Deputy Thomas Pringle asked whether we had revisited the analysis, and it is clear that we have not yet done so. We are still in a fog regarding what the UK will be seeking and what the EU will be willing or unwilling to give. Our opening statement commits us to being ready to do this analysis once we get a tiny bit more clarity on what the possible scenarios are. It is an infinite set of possibilities and we could be employed forever trying to do them. We want to start to do the ones that are most politically likely, given that this is where the interest will fall.
The numbers provided in the report, in terms of the magnitude of the trade destruction we are looking at if the UK exited, are based largely on similar work the ESRI did for the Department of Finance, which was based on work done by US economists Hufbauer and Schott. It used a gravity model of trade and examined the extent to which being a member of the EU leads members to trade more with one another than with non-members. Economists examined it in terms of trade in all merchandise, non-agricultural merchandise and agricultural merchandise. They did the latter analysis given that tariff barriers to trade in agricultural products are still much higher than in non-agricultural manufacturing goods. They found the impact of membership of the EU across all merchandise trade was approximately 21%. All things being equal, trade was 21% higher if one was a member of the EU. We and our colleagues in the ESRI use the estimate as a proxy for what would be destroyed if one left the EU.
The analysis also examined trade in agricultural merchandise and non-agricutural merchandise, given that they are different in terms of how tariffs work. The proportional impact the American economists found for agricultural trade was very large, over 50%. Would this level of destruction arise if the UK left the EU in terms of the trade relationships between Ireland and the UK? These are the dimensions we examined in terms of what led us to the €150 million versus the €800 million in addition to trying to think about the fact that if we cannot ship our beef or cheese or whatever to the UK, it will not disappear but will find an alternative market. We asked to what extent we need to change the price to get into those markets. As the Deputy rightly pointed out, getting a new market for Irish cheddar is not easy. If it were easy, we would already be in there. Often, it is sensible to assume that to get the market one would have to accept a lower price point, but how much lower? We have no hard evidence on how much lower the price would have to be, given that this has never happened before.

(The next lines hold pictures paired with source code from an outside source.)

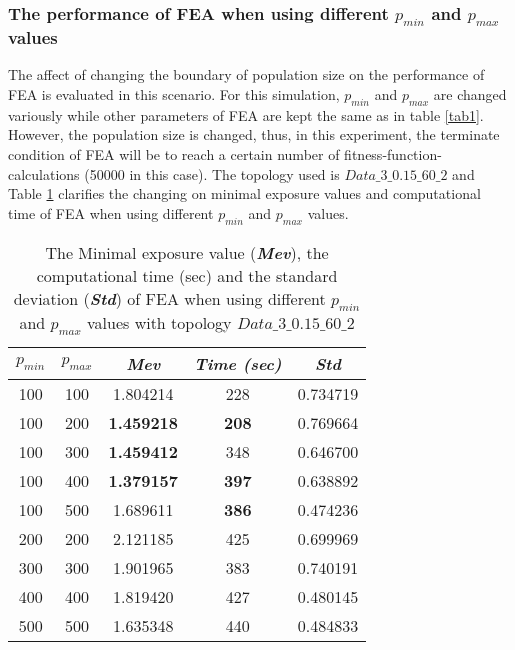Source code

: \documentclass[final]{elsarticle}
\begin{document}
\subsubsection{The performance of FEA when using different $ p_{min} $ and $ p_{max} $ values}
The affect of changing the boundary of population size on the performance of FEA is evaluated in this scenario. For this simulation, $ p_{min} $ and $ p_{max} $ are changed variously while other parameters of FEA are kept the same as in table \ref{tab1}. However, the population size is changed, thus, in this experiment, the terminate condition of FEA will be to reach a certain number of fitness-function-calculations (50000 in this case). The topology used is $ Data\_3\_0.15\_60\_2 $ and Table \ref{tab2} clarifies the changing on minimal exposure values and computational time of FEA when using different $ p_{min} $ and $ p_{max} $ values.
\begin{table}
	\caption{The Minimal exposure value (\textbf{\textit{Mev}}), the computational time (sec) and the standard deviation (\textbf{\textit{Std}}) of FEA when using different $ p_{min} $ and $ p_{max} $ values with topology $ Data\_3\_0.15\_60\_2 $  }
	\label{tab2}       %
	\begin{center}
		\renewcommand{\arraystretch}{1.5}
		\begin{tabular}{|c|c|c|c|c|}
			\hline
			\textbf{$p_{min}$} & \textbf{$p_{max}$ } & \textit{\textbf{Mev}} &\textit{ \textbf{Time (sec)}} & \textit{\textbf{Std}} \\
			\hline
			100 & 100 &1.804214 &228 &0.734719\\
			\hline
			100 & 200 &\textbf{1.459218} &\textbf{208} &0.769664\\
			\hline
			100 & 300 &\textbf{1.459412} &348 &0.646700\\
			\hline
			100 & 400 &\textbf{1.379157} &\textbf{397} &0.638892\\
			\hline
			100 & 500 &1.689611 &\textbf{386} &0.474236\\
			\hline\hline
			200 & 200 &2.121185 &425 &0.699969\\\hline
			300 & 300 &1.901965 &383 &0.740191\\\hline
			400 & 400 &1.819420 &427 &0.480145\\\hline
			500 & 500 &1.635348 &440 &0.484833\\\hline
		\end{tabular}
	\end{center}
\end{table}
\end{document}
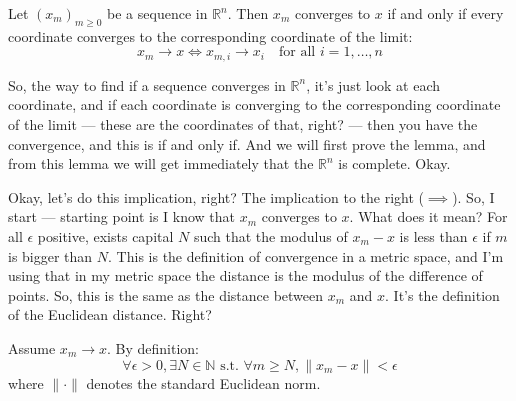 \begin{nice-box}
\setcounter{theorem}{25}
\begin{lemma}\label{lem:coordinate-convergence}
Let $(x_m)_{m \ge 0}$ be a sequence in $\mathbb{R}^n$. Then $x_m$ converges to $x$ if and only if every coordinate converges to the corresponding coordinate of the limit:
\[ x_m \to x \iff x_{m,i} \to x_i \quad \text{for all } i = 1, \dots, n \]
\end{lemma}
\end{nice-box}

\begin{spoken-clean}[00:15:51 - 00:17:20]
So, the way to find if a sequence converges in $\mathbb{R}^n$, it's just look at each coordinate, and if each coordinate is converging to the corresponding coordinate of the limit --- these are the coordinates of that, right? --- then you have the convergence, and this is if and only if. And we will first prove the lemma, and from this lemma we will get immediately that the $\mathbb{R}^n$ is complete. Okay.
\end{spoken-clean}

\begin{spoken-clean}[00:17:21 - 00:18:42]
Okay, let's do this implication, right? The implication to the right ($\implies$). So, I start --- starting point is I know that $x_m$ converges to $x$. What does it mean?  For all $\epsilon$ positive, exists capital $N$ such that the modulus of $x_m - x$ is less than $\epsilon$ if $m$ is bigger than $N$. This is the definition of convergence in a metric space, and I'm using that in my metric space the distance is the modulus of the difference of points. So, this is the same as the distance between $x_m$ and $x$. It's the definition of the Euclidean distance. Right?
\end{spoken-clean}

\begin{math-stroke}[Proof: Implication \texorpdfstring{$\implies$}{=>}]
Assume $x_m \to x$. By definition:
\[ \forall \epsilon > 0, \exists N \in \mathbb{N} \text{ s.t. } \forall m \ge N, \|x_m - x\| < \epsilon \]
where $\| \cdot \|$ denotes the standard Euclidean norm.
\end{math-stroke}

We use two very blunt assumptions. The product would not just disappear and we would still be creating the beef and cheese, and what we were not shipping to the UK would find another market, but at a lower price. We have two price points, namely minus 15% and minus 30%. Those four key assumptions are what creates the range of impacts in the paper between €150 million and €800 million.
By my guess, the finding that Irish agrifood trade with the UK would fall by 50% is too large because many other factors drive that trade. For example, we are nearest neighbours, we have similar cultures and culinary preferences and there is a high degree of integration between the agrifood industries on both sides of the water and North and South. There are many reasons to expect that, even after Brexit, Irish-UK agrifood trade will continue to be important. It will not shrink by half, although it will probably shrink in value, if not also volume, over time.
Developing new markets is not Teagasc's remit, but Bord Bia's. I have been present for statements by Bord Bia where it was actively helping the agrifood sector to develop new markets.
Does Mr. Donnellan wish to take Deputy Penrose's questions?